S&P has reported earnings at 48.52 for 2009... but we all know Americans are dumb enough to think that these 'one-time' write-offs are only one time.
Thus, Americans look at operating earnings. Go figure.
The avg P/E for operating earnings 2005-2007 were about 16. 16 x 62.40 = 998.
That's why SPX closed at 998 yesterday.
P/E compression to 15 will be 936 SPX.
Once the market figures 62.40 won't be hit... just multiply 15 x the lower number.
The bottom could be 14 x 50 = 700... but that will take a few quarters for the brains on the STREET to figure out.
As I have posted on this site... SPX 900 was the optimistic low... and SPX 350 was the pessimistic intermediate 2 - 3 year low.
As always, I remain...
TG (The Great) Randini
Posted by: TG Randini | Oct 15, 2008 11:46:07 AM
Another thing: Some people posting on this site look at historical bear market p/e's to predict the future.
Unfortunately, they often miss interest rates when looking at these low p/e's (especially 73-74 and 80/82).
It appears they are using some bizarro DCF analysis to arrive at an NPV where the denominator is fixed for eternity!
Lesson?
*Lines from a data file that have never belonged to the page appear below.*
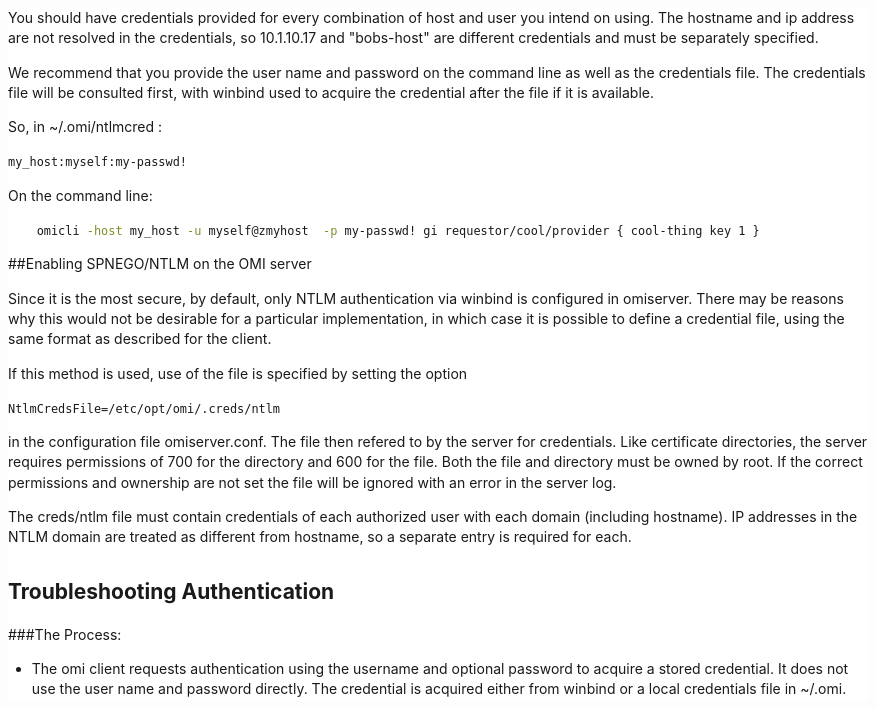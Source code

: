 You should have credentials provided for every combination of host and user you intend on using. The hostname and ip address
are not resolved in the credentials, so 10.1.10.17 and "bobs-host" are different credentials and must be separately specified.

We recommend that you provide the user name and password on the command line as well as the credentials file. The credentials
file will be consulted first, with winbind used to acquire the credential after the file if it is available. 

So, in ~/.omi/ntlmcred :

```
my_host:myself:my-passwd!

```
On the command line:

```sh
    omicli -host my_host -u myself@zmyhost  -p my-passwd! gi requestor/cool/provider { cool-thing key 1 }
```

##Enabling SPNEGO/NTLM on the OMI server

Since it is the most secure, by default, only NTLM authentication via winbind is configured in omiserver. There may be reasons
why this would not be desirable for a particular implementation, in which case it is possible to define a credential file,
using the same format as described for the client. 

If this method is used, use of the file is specified by setting the option 
```
NtlmCredsFile=/etc/opt/omi/.creds/ntlm
```
in the configuration file omiserver.conf.  The file then refered to by the server for credentials. Like certificate directories,
the server requires permissions of 700 for the directory and 600 for the file. Both the file and directory must be owned by root.
If the correct permissions and ownership are not set the file will be ignored with an error in the server log.  

The creds/ntlm file must contain credentials of each authorized user with each domain (including hostname). IP addresses 
in the NTLM domain are treated as different from hostname, so a separate entry is required for each.


## Troubleshooting Authentication


###The Process:

- The omi client requests authentication using the username and optional password to acquire a stored credential.
 It does not use the user name and password directly.  The credential is acquired either from winbind or a local credentials 
 file in ~/.omi.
Interest rates MATTER.
School's out.
Posted by: TG Randini | Oct 15, 2008 11:59:03 AM
Margins people...margins. They mean revert and were/are at all-time highs, so there is only one way to go from here. Down. Margins will probably fall below long term averages given the great unwind we're currently in, so why shouldn't the S&P trade at 12x or less earnings? 15x doesn't scream cheap to me given the leverage being sucked out of the system. Bank ROEs? about about 12% or less on those.
Posted by: Lloyd | Oct 15, 2008 12:00:12 PM
"Analysts Forecasts Remain Too High"
That's their lipstick on a pig slant. After all they are sales people.
Posted by: Pat G. | Oct 15, 2008 12:10:20 PM
Your friendly neighborhood short seller says:
higher risk shorting the index, but still decent chance of another 10-20% upside (meaning downside to you longs) from here.
more to the point, retail & basic materials/commodities still have further to go.
Going back to S&P, earnings will disappoint in aggregate because energy stocks will disappoint. ditto point about profit compression, which will keep E down, and P/E too high.
As always I remain :) your friendly neighborhood short seller.
Posted by: David | Oct 15, 2008 12:16:23 PM
Barry, are you still feeling that we will get a rally, or was Monday it?
I have the idea that things are still waiting for the Europeans to finalize the bailout at their meeting and then Libor will fall significantly and we get more than a one day rally.